> **Exercise**:
Look over the entries that follow and work out how many lines contain "Content". State the number only.

--- Records for processing ---

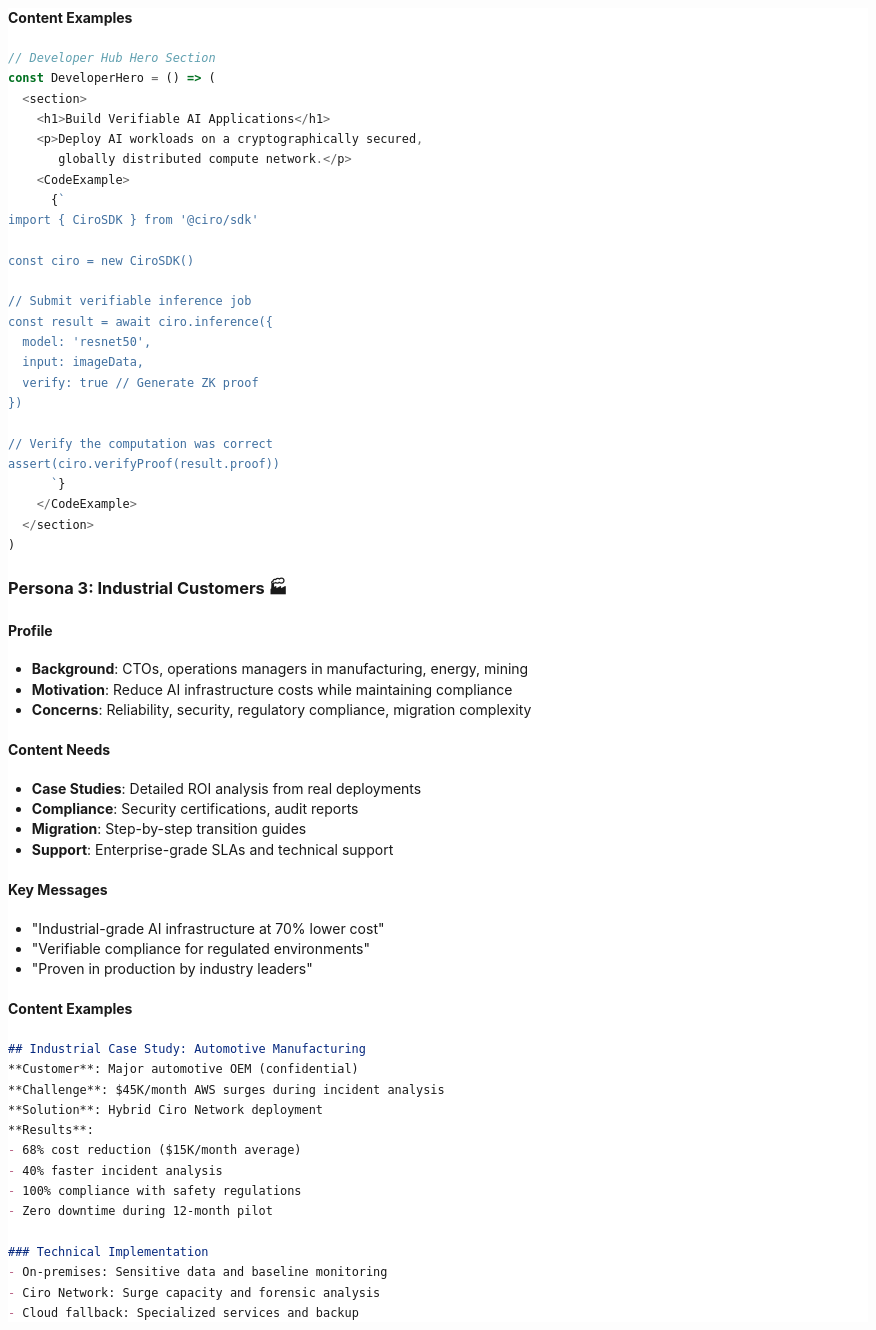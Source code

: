 #### Content Examples
```typescript
// Developer Hub Hero Section
const DeveloperHero = () => (
  <section>
    <h1>Build Verifiable AI Applications</h1>
    <p>Deploy AI workloads on a cryptographically secured, 
       globally distributed compute network.</p>
    <CodeExample>
      {`
import { CiroSDK } from '@ciro/sdk'

const ciro = new CiroSDK()

// Submit verifiable inference job
const result = await ciro.inference({
  model: 'resnet50',
  input: imageData,
  verify: true // Generate ZK proof
})

// Verify the computation was correct
assert(ciro.verifyProof(result.proof))
      `}
    </CodeExample>
  </section>
)
```

### Persona 3: Industrial Customers 🏭

#### Profile
- **Background**: CTOs, operations managers in manufacturing, energy, mining
- **Motivation**: Reduce AI infrastructure costs while maintaining compliance
- **Concerns**: Reliability, security, regulatory compliance, migration complexity

#### Content Needs
- **Case Studies**: Detailed ROI analysis from real deployments
- **Compliance**: Security certifications, audit reports
- **Migration**: Step-by-step transition guides
- **Support**: Enterprise-grade SLAs and technical support

#### Key Messages
- "Industrial-grade AI infrastructure at 70% lower cost"
- "Verifiable compliance for regulated environments"
- "Proven in production by industry leaders"

#### Content Examples
```markdown
## Industrial Case Study: Automotive Manufacturing
**Customer**: Major automotive OEM (confidential)
**Challenge**: $45K/month AWS surges during incident analysis
**Solution**: Hybrid Ciro Network deployment
**Results**: 
- 68% cost reduction ($15K/month average)
- 40% faster incident analysis
- 100% compliance with safety regulations
- Zero downtime during 12-month pilot

### Technical Implementation
- On-premises: Sensitive data and baseline monitoring
- Ciro Network: Surge capacity and forensic analysis
- Cloud fallback: Specialized services and backup
```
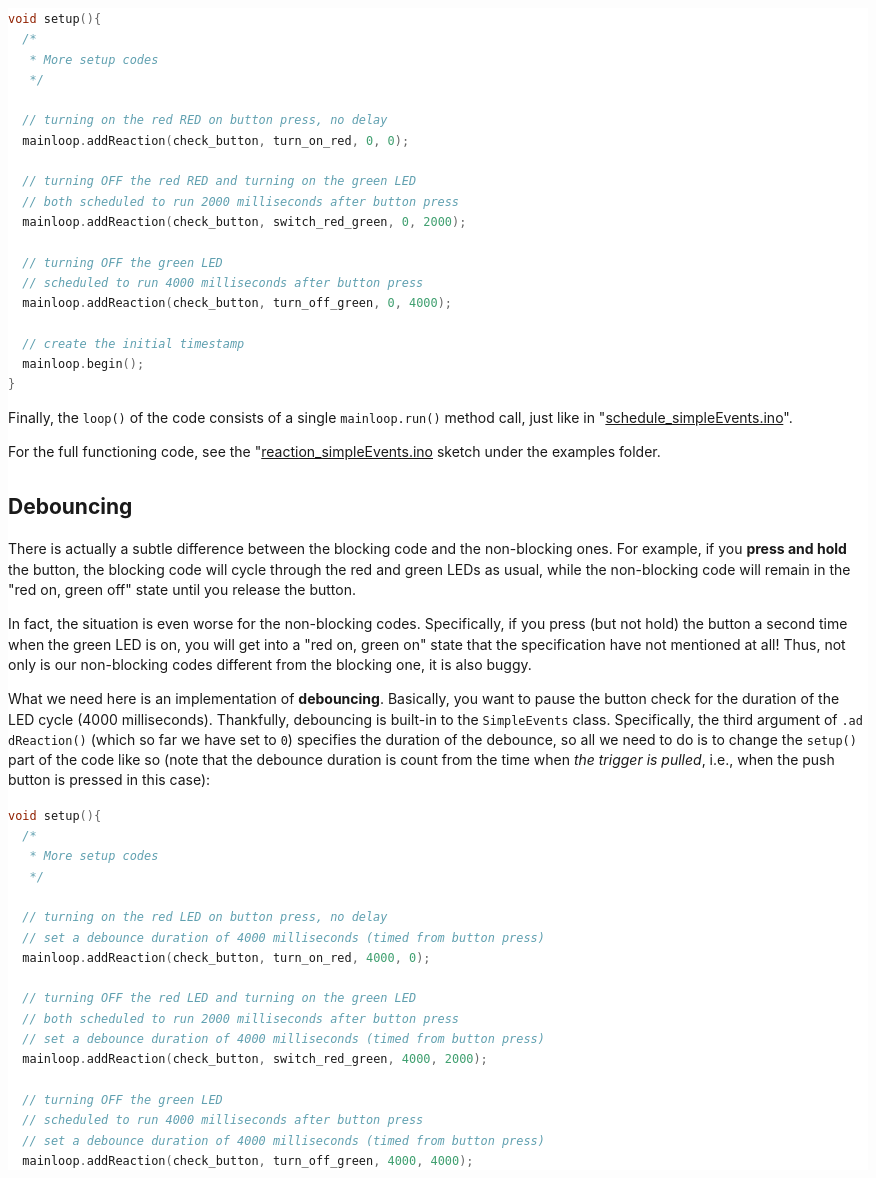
 ```C
void setup(){
  /*
   * More setup codes
   */

  // turning on the red RED on button press, no delay
  mainloop.addReaction(check_button, turn_on_red, 0, 0);

  // turning OFF the red RED and turning on the green LED
  // both scheduled to run 2000 milliseconds after button press
  mainloop.addReaction(check_button, switch_red_green, 0, 2000);

  // turning OFF the green LED
  // scheduled to run 4000 milliseconds after button press
  mainloop.addReaction(check_button, turn_off_green, 0, 4000);

  // create the initial timestamp
  mainloop.begin();
}
```

Finally, the `loop()` of the code consists of a single `mainloop.run()` method call, just like in "[schedule_simpleEvents.ino](../examples/schedule_simpleEvents/schedule_simpleEvents.ino)".

For the full functioning code, see the "[reaction_simpleEvents.ino](../examples/reaction_simpleEvents/reaction_simpleEvents.ino) sketch under the examples folder.

## Debouncing

There is actually a subtle difference between the blocking code and the non-blocking ones. For example, if you **press and hold** the button, the blocking code will cycle through the red and green LEDs as usual, while the non-blocking code will remain in the "red on, green off" state until you release the button.

In fact, the situation is even worse for the non-blocking codes. Specifically, if you press (but not hold) the button a second time when the green LED is on, you will get into a "red on, green on" state that the specification have not mentioned at all! Thus, not only is our non-blocking codes different from the blocking one, it is also buggy.

What we need here is an implementation of **debouncing**. Basically, you want to pause the button check for the duration of the LED cycle (4000 milliseconds). Thankfully, debouncing is built-in to the `SimpleEvents` class. Specifically, the third argument of `.addReaction()` (which so far we have set to `0`) specifies the duration of the debounce, so all we need to do is to change the `setup()` part of the code like so (note that the debounce duration is count from the time when *the trigger is pulled*, i.e., when the push button is pressed in this case):

```C
void setup(){
  /*
   * More setup codes
   */

  // turning on the red LED on button press, no delay
  // set a debounce duration of 4000 milliseconds (timed from button press)
  mainloop.addReaction(check_button, turn_on_red, 4000, 0);

  // turning OFF the red LED and turning on the green LED
  // both scheduled to run 2000 milliseconds after button press
  // set a debounce duration of 4000 milliseconds (timed from button press)
  mainloop.addReaction(check_button, switch_red_green, 4000, 2000);

  // turning OFF the green LED
  // scheduled to run 4000 milliseconds after button press
  // set a debounce duration of 4000 milliseconds (timed from button press)
  mainloop.addReaction(check_button, turn_off_green, 4000, 4000);
```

---

> **Exercise result**:
3